Materials provided
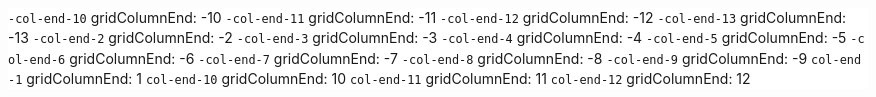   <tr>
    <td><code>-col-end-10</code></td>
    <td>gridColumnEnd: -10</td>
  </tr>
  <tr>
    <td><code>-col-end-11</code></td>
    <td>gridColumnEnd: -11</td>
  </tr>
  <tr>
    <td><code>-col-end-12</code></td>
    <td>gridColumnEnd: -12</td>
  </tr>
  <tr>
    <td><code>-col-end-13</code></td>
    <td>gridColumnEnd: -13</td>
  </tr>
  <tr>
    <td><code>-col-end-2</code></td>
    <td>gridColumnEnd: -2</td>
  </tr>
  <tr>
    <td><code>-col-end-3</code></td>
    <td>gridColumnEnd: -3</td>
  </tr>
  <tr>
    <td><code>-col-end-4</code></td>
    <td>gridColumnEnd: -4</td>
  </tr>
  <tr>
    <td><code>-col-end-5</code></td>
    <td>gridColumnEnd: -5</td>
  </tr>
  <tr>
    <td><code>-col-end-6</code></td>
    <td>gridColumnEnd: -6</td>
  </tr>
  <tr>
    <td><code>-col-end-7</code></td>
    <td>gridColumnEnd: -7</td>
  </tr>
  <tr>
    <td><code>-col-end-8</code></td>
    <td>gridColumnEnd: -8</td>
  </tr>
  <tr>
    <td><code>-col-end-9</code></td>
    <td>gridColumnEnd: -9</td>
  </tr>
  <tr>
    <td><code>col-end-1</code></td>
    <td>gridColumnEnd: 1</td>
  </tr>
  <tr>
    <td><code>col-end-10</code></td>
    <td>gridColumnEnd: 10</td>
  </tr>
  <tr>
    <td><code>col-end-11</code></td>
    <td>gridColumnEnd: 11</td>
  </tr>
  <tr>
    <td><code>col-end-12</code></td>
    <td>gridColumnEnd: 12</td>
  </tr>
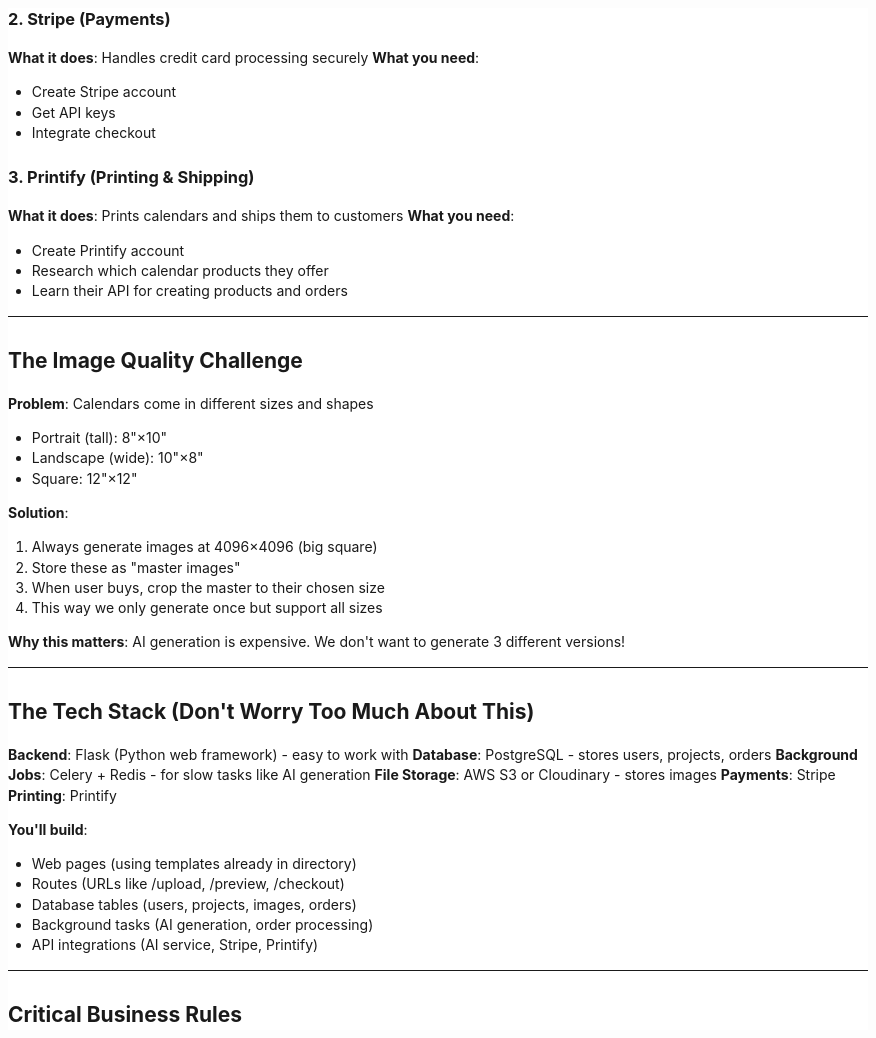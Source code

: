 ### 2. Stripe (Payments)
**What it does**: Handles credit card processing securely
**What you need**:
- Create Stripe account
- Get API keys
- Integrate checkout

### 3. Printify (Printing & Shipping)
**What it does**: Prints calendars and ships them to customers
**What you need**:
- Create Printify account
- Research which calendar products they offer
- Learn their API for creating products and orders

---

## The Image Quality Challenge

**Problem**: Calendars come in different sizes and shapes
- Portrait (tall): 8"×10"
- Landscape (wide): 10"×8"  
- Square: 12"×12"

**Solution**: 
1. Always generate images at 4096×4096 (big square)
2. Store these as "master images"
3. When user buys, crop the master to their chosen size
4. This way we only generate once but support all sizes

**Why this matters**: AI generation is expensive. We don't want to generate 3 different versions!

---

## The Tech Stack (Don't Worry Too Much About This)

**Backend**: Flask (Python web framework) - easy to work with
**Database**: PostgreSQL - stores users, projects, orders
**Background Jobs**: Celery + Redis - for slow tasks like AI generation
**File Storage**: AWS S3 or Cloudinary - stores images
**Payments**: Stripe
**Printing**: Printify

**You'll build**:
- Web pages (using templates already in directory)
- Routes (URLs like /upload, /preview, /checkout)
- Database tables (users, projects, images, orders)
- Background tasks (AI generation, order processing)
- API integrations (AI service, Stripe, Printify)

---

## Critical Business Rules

* * *

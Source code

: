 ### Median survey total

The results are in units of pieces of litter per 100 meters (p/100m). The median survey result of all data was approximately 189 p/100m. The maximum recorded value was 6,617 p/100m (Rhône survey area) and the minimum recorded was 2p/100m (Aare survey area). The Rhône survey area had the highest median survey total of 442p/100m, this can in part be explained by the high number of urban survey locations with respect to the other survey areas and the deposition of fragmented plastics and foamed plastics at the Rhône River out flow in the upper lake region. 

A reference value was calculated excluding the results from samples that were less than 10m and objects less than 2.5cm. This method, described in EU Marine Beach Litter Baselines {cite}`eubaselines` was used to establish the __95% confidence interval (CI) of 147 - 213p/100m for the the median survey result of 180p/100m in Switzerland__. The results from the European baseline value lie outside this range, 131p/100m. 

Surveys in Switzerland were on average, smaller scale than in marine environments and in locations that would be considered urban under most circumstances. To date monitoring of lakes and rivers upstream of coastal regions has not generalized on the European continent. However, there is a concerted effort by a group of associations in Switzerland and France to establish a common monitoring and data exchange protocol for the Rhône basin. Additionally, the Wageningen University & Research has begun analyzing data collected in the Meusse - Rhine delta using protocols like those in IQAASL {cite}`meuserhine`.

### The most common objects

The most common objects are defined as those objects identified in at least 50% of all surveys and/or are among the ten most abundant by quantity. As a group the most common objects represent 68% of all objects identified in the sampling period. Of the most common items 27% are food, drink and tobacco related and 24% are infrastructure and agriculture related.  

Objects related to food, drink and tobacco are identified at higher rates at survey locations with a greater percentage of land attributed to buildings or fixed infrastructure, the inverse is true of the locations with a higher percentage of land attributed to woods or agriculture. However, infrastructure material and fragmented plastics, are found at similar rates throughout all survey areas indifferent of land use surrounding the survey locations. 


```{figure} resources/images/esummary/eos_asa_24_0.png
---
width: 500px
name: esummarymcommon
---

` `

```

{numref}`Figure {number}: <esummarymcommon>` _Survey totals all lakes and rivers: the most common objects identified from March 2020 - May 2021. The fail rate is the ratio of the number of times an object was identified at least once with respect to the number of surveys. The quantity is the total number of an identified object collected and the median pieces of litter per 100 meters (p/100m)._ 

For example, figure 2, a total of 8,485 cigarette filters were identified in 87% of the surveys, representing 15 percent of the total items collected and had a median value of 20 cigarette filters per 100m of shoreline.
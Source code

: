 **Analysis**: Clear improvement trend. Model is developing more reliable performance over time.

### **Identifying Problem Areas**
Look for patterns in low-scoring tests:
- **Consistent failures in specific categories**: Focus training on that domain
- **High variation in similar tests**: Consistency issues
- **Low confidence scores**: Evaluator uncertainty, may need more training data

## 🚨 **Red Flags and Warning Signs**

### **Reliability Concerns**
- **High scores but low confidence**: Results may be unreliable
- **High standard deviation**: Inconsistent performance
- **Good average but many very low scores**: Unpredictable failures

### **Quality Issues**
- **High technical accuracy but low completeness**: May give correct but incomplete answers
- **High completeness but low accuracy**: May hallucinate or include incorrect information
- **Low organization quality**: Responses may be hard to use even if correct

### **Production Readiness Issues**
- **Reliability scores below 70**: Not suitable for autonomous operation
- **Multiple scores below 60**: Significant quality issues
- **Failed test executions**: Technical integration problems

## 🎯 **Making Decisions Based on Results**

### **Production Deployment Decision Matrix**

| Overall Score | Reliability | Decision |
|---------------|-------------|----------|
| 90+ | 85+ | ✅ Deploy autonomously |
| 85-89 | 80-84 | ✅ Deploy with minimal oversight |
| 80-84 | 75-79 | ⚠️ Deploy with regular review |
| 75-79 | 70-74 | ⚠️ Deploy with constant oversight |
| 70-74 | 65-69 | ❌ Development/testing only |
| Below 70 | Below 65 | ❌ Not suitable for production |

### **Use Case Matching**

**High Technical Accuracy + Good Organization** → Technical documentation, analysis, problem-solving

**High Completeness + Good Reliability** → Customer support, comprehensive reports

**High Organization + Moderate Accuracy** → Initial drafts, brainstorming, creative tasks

--

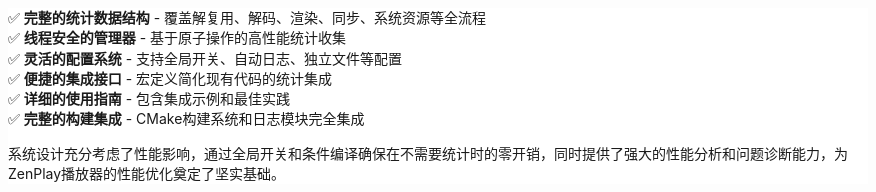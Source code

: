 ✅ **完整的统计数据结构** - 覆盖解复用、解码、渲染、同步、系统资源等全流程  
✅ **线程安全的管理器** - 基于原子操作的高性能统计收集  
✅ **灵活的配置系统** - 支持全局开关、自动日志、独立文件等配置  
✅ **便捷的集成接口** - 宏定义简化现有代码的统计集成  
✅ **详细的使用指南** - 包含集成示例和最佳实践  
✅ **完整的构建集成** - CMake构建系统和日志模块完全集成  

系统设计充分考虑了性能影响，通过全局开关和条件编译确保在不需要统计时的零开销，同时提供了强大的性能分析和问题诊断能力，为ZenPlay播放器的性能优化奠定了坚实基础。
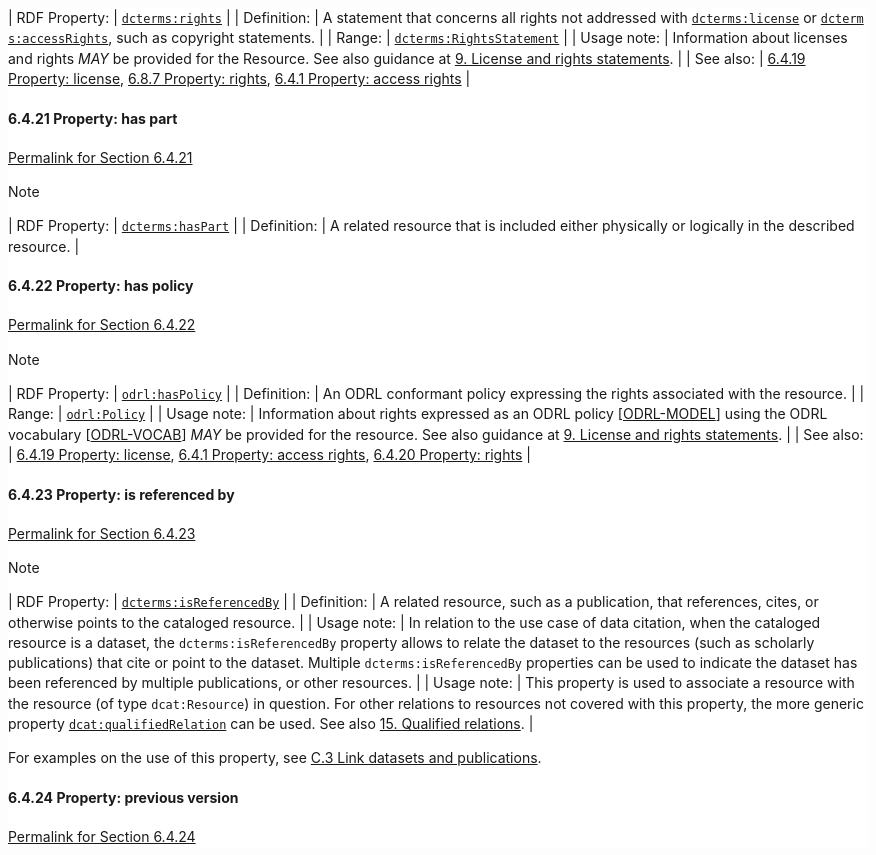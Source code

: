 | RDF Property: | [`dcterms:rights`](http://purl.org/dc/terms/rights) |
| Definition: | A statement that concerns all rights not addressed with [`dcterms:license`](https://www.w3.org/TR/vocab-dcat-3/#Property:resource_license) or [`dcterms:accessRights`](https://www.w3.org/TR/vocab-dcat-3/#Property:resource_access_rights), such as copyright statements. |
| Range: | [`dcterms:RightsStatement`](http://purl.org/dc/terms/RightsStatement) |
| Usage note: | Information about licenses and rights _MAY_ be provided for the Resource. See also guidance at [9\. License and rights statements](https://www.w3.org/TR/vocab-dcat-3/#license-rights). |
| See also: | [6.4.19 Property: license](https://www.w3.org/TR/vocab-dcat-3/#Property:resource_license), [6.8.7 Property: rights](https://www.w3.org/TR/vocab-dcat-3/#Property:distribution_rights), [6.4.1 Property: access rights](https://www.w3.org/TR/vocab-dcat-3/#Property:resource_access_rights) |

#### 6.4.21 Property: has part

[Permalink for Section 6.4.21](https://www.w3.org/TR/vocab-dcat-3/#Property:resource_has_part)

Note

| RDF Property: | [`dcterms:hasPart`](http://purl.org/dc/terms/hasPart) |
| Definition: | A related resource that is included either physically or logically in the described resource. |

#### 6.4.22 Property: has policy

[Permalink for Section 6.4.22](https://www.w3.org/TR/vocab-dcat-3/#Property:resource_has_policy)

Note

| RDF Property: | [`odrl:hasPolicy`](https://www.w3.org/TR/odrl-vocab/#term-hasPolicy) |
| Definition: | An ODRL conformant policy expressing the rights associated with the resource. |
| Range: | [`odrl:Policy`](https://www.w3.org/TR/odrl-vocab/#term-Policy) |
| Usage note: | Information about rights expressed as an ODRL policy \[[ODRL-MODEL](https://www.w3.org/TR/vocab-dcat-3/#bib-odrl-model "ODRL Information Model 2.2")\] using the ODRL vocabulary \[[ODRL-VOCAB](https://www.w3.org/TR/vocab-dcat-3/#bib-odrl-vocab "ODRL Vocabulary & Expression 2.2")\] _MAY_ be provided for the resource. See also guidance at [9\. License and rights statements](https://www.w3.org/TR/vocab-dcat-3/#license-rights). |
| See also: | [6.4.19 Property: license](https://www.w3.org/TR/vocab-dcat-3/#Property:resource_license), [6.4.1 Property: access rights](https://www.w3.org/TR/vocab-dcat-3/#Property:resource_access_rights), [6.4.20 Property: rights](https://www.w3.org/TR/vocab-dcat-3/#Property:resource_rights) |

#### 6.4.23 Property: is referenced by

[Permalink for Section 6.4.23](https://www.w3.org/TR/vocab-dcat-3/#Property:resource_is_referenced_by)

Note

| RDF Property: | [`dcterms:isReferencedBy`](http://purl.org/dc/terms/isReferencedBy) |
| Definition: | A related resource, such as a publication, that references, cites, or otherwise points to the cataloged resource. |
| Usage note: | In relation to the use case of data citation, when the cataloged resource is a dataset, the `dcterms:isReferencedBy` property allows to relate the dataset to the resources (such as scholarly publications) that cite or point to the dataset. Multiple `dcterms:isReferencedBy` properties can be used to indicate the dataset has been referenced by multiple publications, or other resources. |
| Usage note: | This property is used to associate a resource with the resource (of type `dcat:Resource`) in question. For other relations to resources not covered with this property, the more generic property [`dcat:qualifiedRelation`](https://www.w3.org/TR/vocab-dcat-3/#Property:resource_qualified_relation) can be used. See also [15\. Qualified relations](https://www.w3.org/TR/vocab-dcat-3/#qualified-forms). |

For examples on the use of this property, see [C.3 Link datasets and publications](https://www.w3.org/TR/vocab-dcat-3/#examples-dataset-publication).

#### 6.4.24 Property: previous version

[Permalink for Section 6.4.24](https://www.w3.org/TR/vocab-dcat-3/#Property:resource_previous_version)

What needs to be done
Only the lines above starting at the line that holds "- **High completeness" and ending at the line that holds "- **Reliability scores" are to be repeated, exactly and in full.

Worked solution
- **High completeness but low accuracy**: May hallucinate or include incorrect information
- **Low organization quality**: Responses may be hard to use even if correct

### **Production Readiness Issues**
- **Reliability scores below 70**: Not suitable for autonomous operation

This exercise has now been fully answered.